* PROBLEM DESCRIPTION
Look for the string "JSON" in the material below. Copy every line where you find it.

┌──

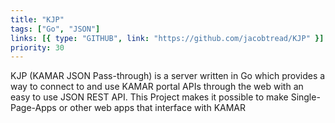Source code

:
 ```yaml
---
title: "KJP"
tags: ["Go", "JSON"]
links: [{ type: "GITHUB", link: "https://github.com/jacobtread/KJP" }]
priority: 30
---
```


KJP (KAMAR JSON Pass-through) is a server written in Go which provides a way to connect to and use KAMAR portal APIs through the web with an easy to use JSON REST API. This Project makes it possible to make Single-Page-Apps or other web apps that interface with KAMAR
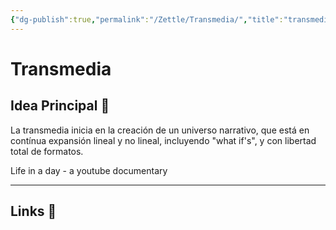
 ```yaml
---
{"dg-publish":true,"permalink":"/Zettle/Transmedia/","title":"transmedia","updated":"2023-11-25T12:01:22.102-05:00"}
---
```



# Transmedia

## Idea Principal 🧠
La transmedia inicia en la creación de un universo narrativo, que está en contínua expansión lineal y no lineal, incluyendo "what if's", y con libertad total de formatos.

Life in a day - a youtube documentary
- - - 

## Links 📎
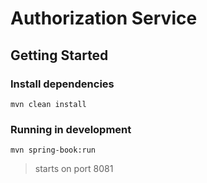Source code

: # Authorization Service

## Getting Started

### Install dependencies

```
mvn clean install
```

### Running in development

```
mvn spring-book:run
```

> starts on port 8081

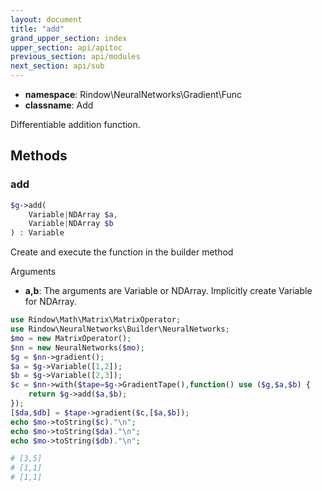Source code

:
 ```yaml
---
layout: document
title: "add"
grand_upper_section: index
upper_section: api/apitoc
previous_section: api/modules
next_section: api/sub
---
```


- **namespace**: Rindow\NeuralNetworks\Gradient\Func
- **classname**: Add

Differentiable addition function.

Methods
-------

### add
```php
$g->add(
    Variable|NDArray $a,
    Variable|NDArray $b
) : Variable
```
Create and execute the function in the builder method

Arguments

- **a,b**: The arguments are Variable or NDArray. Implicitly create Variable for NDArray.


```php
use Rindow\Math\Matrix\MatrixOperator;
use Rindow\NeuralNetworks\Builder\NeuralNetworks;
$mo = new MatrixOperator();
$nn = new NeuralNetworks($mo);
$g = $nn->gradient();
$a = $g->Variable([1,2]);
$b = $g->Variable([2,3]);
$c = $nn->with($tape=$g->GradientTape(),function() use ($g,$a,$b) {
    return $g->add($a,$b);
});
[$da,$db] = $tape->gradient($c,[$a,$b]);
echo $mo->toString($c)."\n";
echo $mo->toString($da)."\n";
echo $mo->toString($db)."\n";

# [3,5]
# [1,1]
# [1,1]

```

└──

* OUTPUT OF THE EXERCISE
tags: ["Go", "JSON"]
KJP (KAMAR JSON Pass-through) is a server written in Go which provides a way to connect to and use KAMAR portal APIs through the web with an easy to use JSON REST API. This Project makes it possible to make Single-Page-Apps or other web apps that interface with KAMAR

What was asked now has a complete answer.